YOUR ASSIGNMENT:
Return the number of lines below that contain "있습니다"; nothing else belongs in the reply.

Plain-text document sources:
—————

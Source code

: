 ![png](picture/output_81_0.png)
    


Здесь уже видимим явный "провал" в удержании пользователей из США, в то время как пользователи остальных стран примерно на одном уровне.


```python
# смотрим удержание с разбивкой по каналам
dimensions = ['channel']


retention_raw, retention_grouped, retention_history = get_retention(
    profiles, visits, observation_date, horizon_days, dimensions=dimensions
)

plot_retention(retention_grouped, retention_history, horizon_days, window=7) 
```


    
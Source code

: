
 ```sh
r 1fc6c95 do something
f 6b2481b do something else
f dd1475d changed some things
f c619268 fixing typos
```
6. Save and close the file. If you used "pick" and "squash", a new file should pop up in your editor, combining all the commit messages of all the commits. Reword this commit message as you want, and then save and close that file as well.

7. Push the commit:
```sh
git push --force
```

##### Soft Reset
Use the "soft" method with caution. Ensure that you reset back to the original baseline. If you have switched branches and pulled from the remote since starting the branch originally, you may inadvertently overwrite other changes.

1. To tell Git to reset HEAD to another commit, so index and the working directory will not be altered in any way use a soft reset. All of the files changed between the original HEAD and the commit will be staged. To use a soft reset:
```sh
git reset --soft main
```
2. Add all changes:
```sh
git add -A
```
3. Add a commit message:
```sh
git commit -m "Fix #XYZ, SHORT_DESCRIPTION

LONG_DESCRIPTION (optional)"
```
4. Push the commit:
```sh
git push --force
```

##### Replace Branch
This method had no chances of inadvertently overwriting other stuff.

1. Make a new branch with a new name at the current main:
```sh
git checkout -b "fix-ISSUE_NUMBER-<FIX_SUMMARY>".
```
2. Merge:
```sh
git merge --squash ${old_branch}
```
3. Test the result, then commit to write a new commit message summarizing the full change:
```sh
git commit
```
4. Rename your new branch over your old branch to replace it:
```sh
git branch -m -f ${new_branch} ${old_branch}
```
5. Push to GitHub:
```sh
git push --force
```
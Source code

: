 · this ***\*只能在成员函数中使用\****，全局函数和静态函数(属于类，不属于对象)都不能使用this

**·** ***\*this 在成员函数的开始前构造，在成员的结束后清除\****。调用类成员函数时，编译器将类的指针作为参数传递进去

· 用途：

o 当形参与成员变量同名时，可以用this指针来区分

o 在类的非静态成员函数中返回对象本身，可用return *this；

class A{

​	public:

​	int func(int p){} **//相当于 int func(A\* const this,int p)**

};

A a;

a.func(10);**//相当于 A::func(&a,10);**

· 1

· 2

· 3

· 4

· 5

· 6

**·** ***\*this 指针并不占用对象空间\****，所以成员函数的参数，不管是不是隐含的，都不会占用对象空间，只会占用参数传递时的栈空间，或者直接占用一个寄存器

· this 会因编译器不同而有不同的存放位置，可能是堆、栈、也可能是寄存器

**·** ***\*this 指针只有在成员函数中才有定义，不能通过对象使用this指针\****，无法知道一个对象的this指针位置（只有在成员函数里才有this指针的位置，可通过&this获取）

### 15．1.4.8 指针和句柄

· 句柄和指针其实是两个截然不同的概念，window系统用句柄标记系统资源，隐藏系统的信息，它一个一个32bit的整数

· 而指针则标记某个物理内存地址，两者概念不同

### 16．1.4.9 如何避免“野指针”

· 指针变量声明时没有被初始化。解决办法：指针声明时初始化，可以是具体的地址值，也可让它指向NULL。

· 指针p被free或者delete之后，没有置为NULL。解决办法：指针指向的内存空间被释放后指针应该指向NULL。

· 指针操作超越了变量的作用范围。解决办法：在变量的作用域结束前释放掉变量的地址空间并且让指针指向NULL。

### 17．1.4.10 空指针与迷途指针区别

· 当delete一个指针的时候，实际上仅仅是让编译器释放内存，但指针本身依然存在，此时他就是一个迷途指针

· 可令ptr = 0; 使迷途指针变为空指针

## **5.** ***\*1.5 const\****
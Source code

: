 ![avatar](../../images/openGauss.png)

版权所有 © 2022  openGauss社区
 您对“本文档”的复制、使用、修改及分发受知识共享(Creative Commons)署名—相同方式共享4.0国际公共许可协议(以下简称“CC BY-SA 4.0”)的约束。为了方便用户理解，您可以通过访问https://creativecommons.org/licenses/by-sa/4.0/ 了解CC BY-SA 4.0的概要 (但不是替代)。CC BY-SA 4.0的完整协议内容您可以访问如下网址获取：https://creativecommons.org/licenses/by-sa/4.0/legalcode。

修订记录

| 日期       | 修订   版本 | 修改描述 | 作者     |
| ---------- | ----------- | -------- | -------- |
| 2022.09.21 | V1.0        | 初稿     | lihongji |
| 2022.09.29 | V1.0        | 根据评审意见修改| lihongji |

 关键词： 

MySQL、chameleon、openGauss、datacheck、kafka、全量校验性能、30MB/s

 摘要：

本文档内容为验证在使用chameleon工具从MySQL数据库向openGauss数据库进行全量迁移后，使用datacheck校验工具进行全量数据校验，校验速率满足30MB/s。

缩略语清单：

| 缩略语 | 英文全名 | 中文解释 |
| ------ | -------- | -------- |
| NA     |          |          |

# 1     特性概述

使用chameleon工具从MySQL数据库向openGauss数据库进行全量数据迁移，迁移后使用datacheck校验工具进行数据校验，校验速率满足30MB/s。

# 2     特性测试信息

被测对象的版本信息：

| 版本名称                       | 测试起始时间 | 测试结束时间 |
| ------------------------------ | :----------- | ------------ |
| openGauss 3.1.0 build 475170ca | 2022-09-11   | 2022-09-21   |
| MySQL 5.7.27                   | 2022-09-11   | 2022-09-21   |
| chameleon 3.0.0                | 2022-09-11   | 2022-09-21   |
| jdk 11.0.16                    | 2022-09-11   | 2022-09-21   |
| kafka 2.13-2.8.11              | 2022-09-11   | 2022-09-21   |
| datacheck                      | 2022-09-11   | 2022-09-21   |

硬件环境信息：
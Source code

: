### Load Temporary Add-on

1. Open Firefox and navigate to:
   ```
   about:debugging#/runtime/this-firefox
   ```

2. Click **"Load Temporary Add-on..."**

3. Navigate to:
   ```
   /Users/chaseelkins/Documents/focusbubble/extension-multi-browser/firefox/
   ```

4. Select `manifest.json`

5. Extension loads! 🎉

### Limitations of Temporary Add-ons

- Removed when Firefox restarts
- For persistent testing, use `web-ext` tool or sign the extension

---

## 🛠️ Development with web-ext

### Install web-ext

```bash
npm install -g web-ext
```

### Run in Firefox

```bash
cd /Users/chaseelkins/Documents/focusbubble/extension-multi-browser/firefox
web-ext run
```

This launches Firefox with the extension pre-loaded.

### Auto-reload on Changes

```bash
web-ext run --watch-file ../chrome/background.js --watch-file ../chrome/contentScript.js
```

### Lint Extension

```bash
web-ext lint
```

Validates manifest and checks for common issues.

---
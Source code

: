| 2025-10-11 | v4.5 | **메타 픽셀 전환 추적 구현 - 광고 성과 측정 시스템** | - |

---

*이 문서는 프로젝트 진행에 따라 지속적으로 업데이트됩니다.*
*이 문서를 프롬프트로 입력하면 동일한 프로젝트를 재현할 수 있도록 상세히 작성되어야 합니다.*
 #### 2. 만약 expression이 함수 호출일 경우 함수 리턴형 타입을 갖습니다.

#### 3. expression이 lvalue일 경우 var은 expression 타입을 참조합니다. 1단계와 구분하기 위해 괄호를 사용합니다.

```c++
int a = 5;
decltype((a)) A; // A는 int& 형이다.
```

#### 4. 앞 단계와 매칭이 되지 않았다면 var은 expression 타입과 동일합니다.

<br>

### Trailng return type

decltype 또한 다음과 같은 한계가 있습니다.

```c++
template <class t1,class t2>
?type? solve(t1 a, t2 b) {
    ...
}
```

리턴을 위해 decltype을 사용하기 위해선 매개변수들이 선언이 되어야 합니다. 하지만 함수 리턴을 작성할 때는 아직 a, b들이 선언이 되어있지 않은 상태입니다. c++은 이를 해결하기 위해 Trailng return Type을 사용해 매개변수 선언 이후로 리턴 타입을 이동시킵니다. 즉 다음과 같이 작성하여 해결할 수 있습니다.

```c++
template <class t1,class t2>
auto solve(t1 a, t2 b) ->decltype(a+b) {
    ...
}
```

—————

ANSWER FOR THE TASK:
2